Work item →
Only the number is wanted: how many lines in the material below contain "time".

[[ Records open ]]

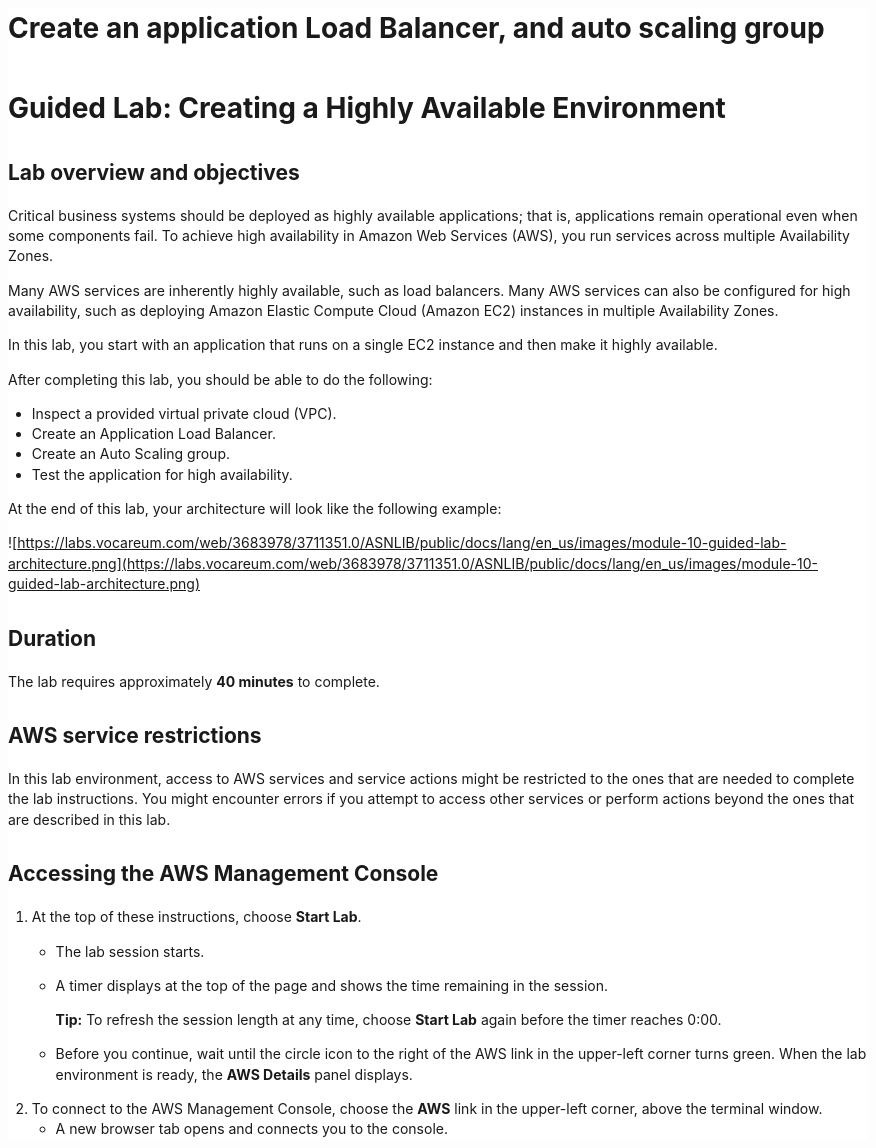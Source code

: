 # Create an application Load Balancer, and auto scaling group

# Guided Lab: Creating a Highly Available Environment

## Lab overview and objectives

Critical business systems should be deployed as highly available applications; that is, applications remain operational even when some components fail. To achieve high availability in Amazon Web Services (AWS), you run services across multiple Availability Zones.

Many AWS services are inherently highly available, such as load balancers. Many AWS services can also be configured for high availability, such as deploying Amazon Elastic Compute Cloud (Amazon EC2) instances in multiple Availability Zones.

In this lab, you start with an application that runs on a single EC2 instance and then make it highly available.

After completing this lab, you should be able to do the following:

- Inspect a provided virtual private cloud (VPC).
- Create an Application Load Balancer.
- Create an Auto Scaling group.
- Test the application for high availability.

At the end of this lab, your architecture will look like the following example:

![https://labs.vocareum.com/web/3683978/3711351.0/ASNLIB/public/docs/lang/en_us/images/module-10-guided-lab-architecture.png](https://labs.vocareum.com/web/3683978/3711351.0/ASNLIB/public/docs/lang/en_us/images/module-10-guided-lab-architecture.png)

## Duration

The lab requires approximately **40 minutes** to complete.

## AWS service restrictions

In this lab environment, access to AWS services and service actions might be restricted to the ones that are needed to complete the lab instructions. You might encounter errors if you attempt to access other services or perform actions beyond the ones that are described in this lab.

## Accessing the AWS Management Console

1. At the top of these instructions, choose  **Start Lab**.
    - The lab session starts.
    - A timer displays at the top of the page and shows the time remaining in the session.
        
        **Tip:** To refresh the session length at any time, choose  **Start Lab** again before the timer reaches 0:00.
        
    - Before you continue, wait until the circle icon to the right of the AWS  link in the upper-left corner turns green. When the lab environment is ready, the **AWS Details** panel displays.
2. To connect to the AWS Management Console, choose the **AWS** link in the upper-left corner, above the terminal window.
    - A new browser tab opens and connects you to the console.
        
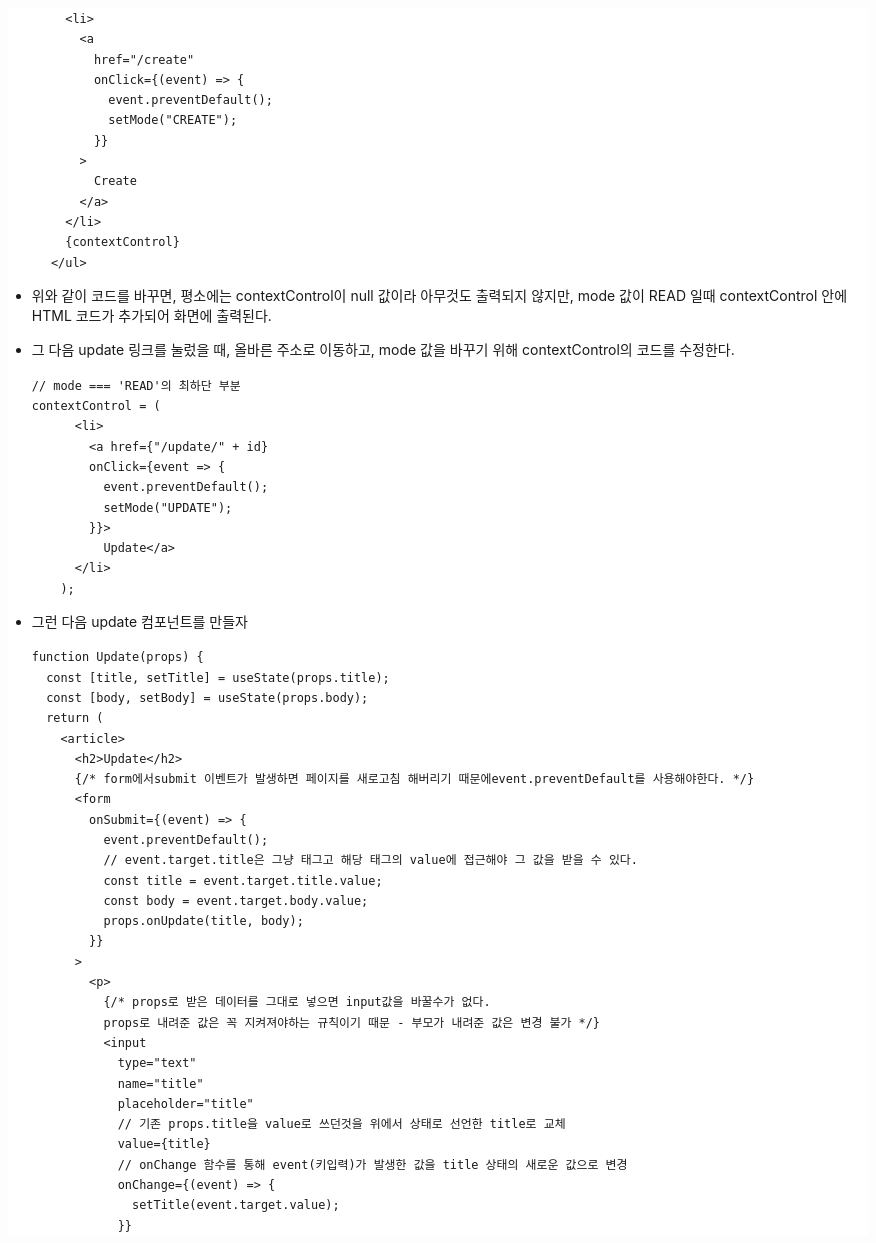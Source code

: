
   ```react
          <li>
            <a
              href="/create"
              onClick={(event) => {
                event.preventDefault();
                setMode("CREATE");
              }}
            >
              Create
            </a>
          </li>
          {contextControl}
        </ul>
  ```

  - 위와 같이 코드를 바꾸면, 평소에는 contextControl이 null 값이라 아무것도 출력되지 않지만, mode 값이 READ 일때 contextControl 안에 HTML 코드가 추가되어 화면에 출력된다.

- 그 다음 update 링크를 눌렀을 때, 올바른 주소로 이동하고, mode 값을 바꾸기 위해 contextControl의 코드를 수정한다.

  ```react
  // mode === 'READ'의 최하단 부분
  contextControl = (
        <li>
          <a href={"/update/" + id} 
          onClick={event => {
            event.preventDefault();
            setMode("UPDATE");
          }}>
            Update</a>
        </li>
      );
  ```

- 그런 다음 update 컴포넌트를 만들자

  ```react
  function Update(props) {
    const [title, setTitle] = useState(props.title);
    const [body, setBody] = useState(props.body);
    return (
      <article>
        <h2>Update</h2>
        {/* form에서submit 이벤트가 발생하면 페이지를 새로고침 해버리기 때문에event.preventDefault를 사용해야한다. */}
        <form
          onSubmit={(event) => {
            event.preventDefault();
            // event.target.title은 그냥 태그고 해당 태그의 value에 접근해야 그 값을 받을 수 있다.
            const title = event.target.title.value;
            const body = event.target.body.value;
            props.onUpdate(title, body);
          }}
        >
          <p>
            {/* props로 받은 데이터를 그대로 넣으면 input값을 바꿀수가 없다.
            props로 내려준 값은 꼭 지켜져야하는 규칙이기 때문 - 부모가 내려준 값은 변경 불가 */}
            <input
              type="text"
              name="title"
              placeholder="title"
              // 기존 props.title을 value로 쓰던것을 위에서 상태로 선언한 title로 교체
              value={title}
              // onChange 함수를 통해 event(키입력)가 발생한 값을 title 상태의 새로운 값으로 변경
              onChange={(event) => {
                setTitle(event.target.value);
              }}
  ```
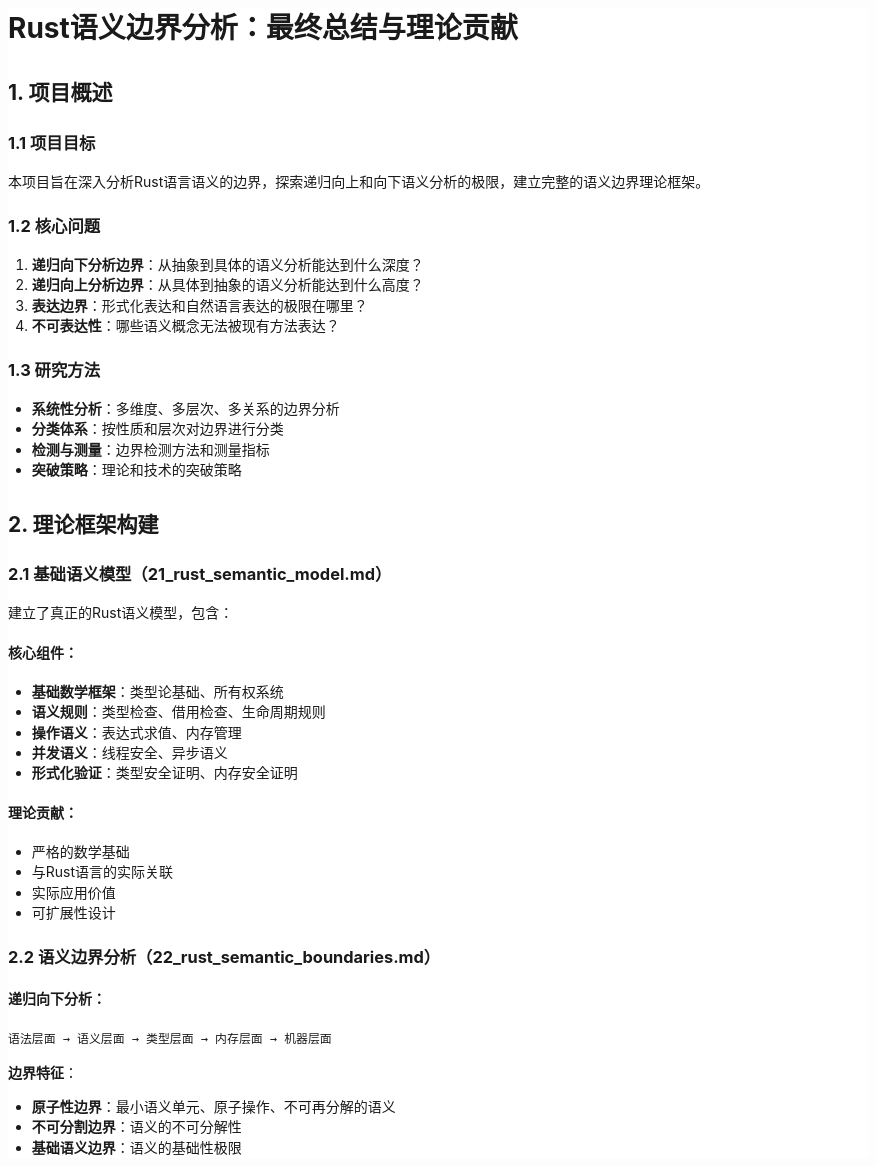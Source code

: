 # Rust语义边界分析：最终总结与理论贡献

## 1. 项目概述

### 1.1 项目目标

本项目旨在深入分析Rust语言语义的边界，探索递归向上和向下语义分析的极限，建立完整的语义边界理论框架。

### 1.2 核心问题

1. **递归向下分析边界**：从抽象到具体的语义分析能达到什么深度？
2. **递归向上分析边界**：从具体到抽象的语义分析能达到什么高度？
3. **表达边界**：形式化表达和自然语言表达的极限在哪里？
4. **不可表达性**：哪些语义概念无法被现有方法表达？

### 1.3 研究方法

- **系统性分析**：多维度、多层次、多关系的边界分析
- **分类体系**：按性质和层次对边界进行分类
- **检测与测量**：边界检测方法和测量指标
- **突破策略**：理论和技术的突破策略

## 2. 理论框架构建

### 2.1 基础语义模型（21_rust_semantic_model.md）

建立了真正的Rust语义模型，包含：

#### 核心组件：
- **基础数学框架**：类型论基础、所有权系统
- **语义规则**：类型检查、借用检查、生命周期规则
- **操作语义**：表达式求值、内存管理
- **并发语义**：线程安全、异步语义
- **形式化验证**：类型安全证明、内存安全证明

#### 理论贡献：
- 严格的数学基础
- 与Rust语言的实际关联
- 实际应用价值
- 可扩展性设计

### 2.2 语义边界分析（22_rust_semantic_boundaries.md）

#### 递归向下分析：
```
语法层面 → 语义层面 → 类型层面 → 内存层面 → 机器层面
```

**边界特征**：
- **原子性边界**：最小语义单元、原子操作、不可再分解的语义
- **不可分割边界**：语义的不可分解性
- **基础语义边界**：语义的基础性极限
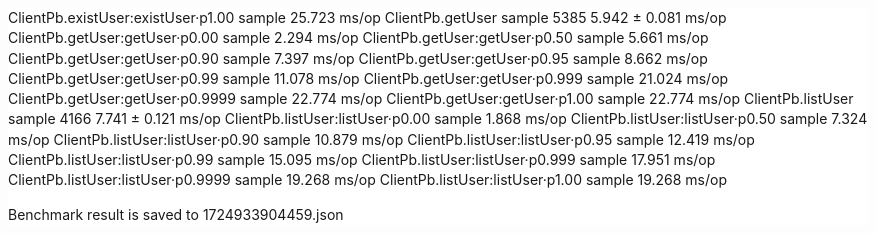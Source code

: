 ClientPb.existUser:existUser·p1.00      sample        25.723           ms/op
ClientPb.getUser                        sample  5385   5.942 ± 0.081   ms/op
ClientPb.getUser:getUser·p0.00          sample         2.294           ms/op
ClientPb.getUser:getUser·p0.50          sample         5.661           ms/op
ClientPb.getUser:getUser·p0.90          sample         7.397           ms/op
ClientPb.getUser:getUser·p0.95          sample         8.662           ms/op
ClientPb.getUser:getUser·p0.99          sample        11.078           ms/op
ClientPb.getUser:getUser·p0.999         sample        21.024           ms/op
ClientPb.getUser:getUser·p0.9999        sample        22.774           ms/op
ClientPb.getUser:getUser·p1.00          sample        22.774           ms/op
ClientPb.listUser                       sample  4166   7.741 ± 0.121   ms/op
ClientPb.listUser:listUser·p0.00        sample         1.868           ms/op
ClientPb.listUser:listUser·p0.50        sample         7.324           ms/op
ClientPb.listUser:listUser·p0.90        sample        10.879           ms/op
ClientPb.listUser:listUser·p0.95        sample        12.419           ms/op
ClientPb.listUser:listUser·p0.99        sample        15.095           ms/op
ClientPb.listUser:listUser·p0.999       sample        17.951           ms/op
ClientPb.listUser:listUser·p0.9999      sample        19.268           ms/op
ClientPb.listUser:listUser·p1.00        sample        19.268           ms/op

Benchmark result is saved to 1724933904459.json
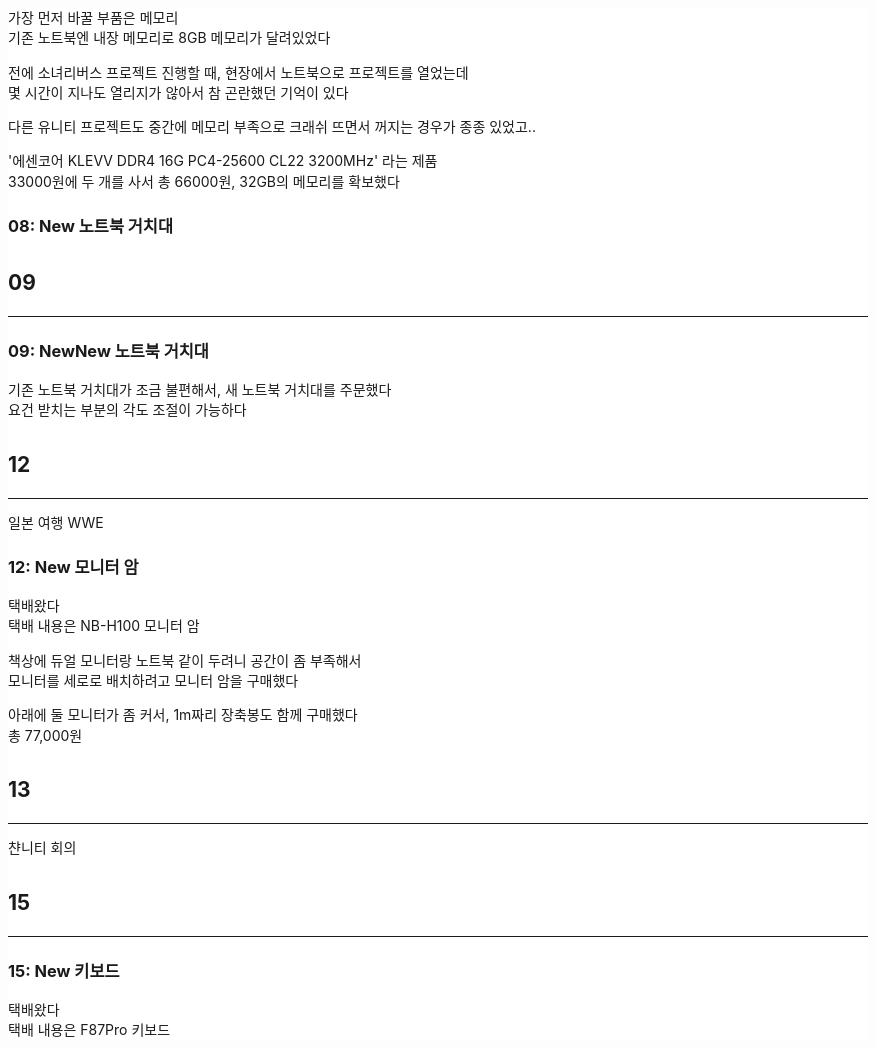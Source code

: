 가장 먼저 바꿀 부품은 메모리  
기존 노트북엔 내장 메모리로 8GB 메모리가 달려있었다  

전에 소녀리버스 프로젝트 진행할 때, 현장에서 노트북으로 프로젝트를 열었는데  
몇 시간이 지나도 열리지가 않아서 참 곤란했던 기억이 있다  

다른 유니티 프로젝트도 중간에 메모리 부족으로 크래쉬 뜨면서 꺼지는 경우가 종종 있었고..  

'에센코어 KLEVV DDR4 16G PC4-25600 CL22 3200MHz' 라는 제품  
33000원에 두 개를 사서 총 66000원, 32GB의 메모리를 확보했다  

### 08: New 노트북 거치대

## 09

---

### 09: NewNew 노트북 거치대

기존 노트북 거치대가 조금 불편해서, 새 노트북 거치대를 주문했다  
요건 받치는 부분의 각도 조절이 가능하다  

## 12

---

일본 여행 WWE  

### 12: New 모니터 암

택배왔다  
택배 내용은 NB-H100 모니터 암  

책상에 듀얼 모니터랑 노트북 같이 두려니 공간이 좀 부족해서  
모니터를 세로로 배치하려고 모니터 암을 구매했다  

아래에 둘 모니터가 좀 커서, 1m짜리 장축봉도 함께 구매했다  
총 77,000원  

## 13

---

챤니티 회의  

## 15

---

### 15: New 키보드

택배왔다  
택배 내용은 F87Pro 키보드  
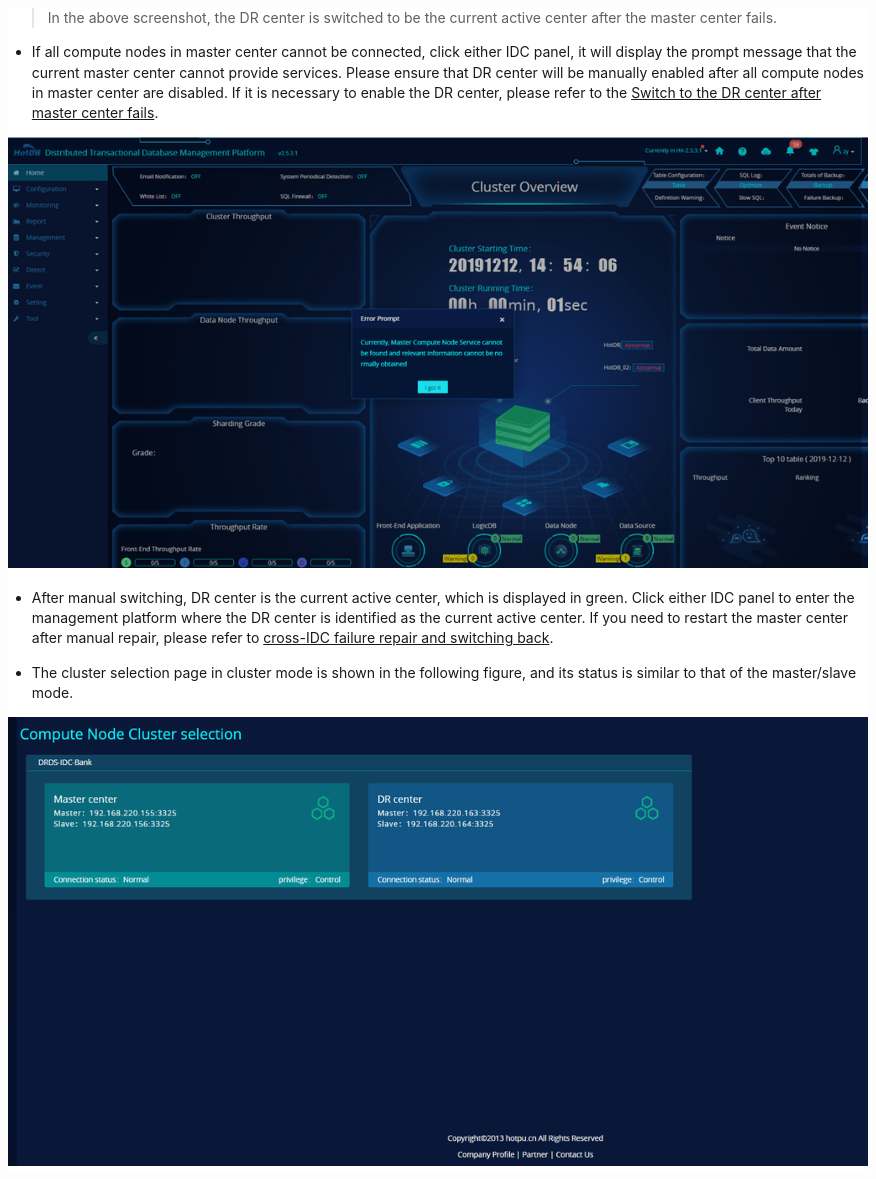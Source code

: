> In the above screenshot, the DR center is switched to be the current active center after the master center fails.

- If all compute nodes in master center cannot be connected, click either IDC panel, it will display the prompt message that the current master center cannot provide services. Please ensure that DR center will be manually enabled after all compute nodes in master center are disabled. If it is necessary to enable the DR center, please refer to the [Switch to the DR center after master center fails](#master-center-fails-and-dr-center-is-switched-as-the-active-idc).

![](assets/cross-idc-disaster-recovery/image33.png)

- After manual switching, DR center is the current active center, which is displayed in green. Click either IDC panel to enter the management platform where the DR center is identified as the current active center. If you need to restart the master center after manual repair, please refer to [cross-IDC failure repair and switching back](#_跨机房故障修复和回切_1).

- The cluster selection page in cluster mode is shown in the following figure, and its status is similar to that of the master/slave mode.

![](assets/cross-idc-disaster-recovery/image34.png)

[[ Records closed ]]

Exercise solution →
2